Years later, as he looks back over a decade worth of writing for the Catholic press, Benghuhe said the unhappiness he felt was God’s way of telling him it wasn’t where he belonged. The experience gained would be used to fuel a new direction in his life, Benghuhe said.

A Better View,” his column in The Catholic Sun, focuses on faith and the everyday people who make a difference in the world. The ordinary people he’s met, Benghuhe said, have inspired him.

“Those people — they’re my heroes and I get to interview them and glorify their actions,” Benghuhe said. “I feel blessed every day to be able to do that in my writing.”

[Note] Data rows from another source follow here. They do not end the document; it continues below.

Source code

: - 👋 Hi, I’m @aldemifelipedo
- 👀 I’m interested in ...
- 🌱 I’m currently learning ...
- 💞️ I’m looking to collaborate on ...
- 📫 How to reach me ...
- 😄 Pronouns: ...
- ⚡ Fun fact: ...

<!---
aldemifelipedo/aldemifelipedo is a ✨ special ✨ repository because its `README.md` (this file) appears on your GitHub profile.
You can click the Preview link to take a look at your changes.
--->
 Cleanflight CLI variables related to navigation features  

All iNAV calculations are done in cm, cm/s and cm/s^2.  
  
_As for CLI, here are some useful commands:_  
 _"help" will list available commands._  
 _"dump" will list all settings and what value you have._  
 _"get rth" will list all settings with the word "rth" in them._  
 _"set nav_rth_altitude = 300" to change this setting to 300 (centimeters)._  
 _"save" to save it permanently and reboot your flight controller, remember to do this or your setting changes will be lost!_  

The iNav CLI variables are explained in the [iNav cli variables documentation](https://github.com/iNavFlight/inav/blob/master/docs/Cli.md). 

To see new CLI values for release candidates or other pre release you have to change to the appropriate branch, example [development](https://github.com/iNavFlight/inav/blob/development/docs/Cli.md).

Benghuhe’s latest book, “The Best of A Better View,” is a compilation of years of columns published in The Catholic Sun. The author of four other books who’s also a regular contributor to The Saturday Evening Post, Benghuhe said writing for a Catholic newspaper is a blessing. The secular media, he said, takes a dim view of religious people.

“It’s almost that you’re an anathema,” Benghuhe said, “even though 90 percent of America has a Christian calling, you can’t say that in the general media.”

Benghuhe still lives blocks from the all-boys Jesuit high school he attended in the 1980s and frequently writes his column while seated at the nearby Rosie McCaffrey’s Irish Pub. Before tapping away on his sleek laptop, Benghuhes said he always prays that God will inspire his words.

“I pray that the thoughts and ideas that are coming through me are HHis his and not mine,” Benghuhe said. He often hears from readers that they were touched by his columns in The Catholic Sun.

“To know that my column can connect to people on a visceral level like that is a godsend,” Benghuhe said.

Local media star Pat McMahon, host of “The God Show” on News/Talk 92.3 KTAR, wrote the introduction to “The Best of A Better View.” Benghuhe has been a guest on McMahon’s show over the years.

“Chris Benguhe and I are not Pollyannas,” McMahon writes. “We don’t deny the existence of evil and hate and disease. We just believe that “A Better View” of life, in all its wonder and majesty, helps us find the spiritual strength to guard against them.”